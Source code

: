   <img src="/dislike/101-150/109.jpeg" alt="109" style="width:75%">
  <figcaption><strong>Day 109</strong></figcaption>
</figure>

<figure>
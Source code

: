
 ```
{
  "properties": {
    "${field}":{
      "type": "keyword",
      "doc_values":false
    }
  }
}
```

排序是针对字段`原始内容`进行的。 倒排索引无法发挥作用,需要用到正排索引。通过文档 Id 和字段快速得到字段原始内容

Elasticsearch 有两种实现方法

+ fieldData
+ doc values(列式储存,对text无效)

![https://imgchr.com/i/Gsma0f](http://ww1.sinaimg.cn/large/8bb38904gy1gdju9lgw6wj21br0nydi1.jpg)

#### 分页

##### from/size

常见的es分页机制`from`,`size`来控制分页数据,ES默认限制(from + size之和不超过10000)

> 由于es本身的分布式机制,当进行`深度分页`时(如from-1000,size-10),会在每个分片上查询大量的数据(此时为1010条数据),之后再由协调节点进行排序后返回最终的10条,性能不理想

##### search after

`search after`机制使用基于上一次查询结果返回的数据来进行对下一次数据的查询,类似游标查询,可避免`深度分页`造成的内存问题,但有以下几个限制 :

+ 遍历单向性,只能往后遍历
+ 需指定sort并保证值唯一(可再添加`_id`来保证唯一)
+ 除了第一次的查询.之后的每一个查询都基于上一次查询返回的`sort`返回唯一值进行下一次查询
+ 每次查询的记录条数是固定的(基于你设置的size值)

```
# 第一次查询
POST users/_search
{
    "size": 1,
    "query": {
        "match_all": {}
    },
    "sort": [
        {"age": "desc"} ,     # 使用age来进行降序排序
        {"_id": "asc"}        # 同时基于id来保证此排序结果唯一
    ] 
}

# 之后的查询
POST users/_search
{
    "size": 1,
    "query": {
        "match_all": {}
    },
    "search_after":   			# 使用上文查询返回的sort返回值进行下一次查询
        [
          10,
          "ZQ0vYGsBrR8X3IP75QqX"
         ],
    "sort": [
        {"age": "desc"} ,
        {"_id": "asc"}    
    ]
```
================================
What this task involves: Reproduce the lines above. Leave each one as it is.

Finished task:
Source code

:   <img src="/dislike/101-150/109.jpeg" alt="109" style="width:75%">
  <figcaption><strong>Day 109</strong></figcaption>
</figure>

<figure>
Source code

:
 ```
{
  "properties": {
    "${field}":{
      "type": "keyword",
      "doc_values":false
    }
  }
}
```

排序是针对字段`原始内容`进行的。 倒排索引无法发挥作用,需要用到正排索引。通过文档 Id 和字段快速得到字段原始内容

Elasticsearch 有两种实现方法

+ fieldData
+ doc values(列式储存,对text无效)

![https://imgchr.com/i/Gsma0f](http://ww1.sinaimg.cn/large/8bb38904gy1gdju9lgw6wj21br0nydi1.jpg)

#### 分页

##### from/size

常见的es分页机制`from`,`size`来控制分页数据,ES默认限制(from + size之和不超过10000)

> 由于es本身的分布式机制,当进行`深度分页`时(如from-1000,size-10),会在每个分片上查询大量的数据(此时为1010条数据),之后再由协调节点进行排序后返回最终的10条,性能不理想

##### search after

`search after`机制使用基于上一次查询结果返回的数据来进行对下一次数据的查询,类似游标查询,可避免`深度分页`造成的内存问题,但有以下几个限制 :

+ 遍历单向性,只能往后遍历
+ 需指定sort并保证值唯一(可再添加`_id`来保证唯一)
+ 除了第一次的查询.之后的每一个查询都基于上一次查询返回的`sort`返回唯一值进行下一次查询
+ 每次查询的记录条数是固定的(基于你设置的size值)

```
# 第一次查询
POST users/_search
{
    "size": 1,
    "query": {
        "match_all": {}
    },
    "sort": [
        {"age": "desc"} ,     # 使用age来进行降序排序
        {"_id": "asc"}        # 同时基于id来保证此排序结果唯一
    ] 
}

# 之后的查询
POST users/_search
{
    "size": 1,
    "query": {
        "match_all": {}
    },
    "search_after":   			# 使用上文查询返回的sort返回值进行下一次查询
        [
          10,
          "ZQ0vYGsBrR8X3IP75QqX"
         ],
    "sort": [
        {"age": "desc"} ,
        {"_id": "asc"}    
    ]
```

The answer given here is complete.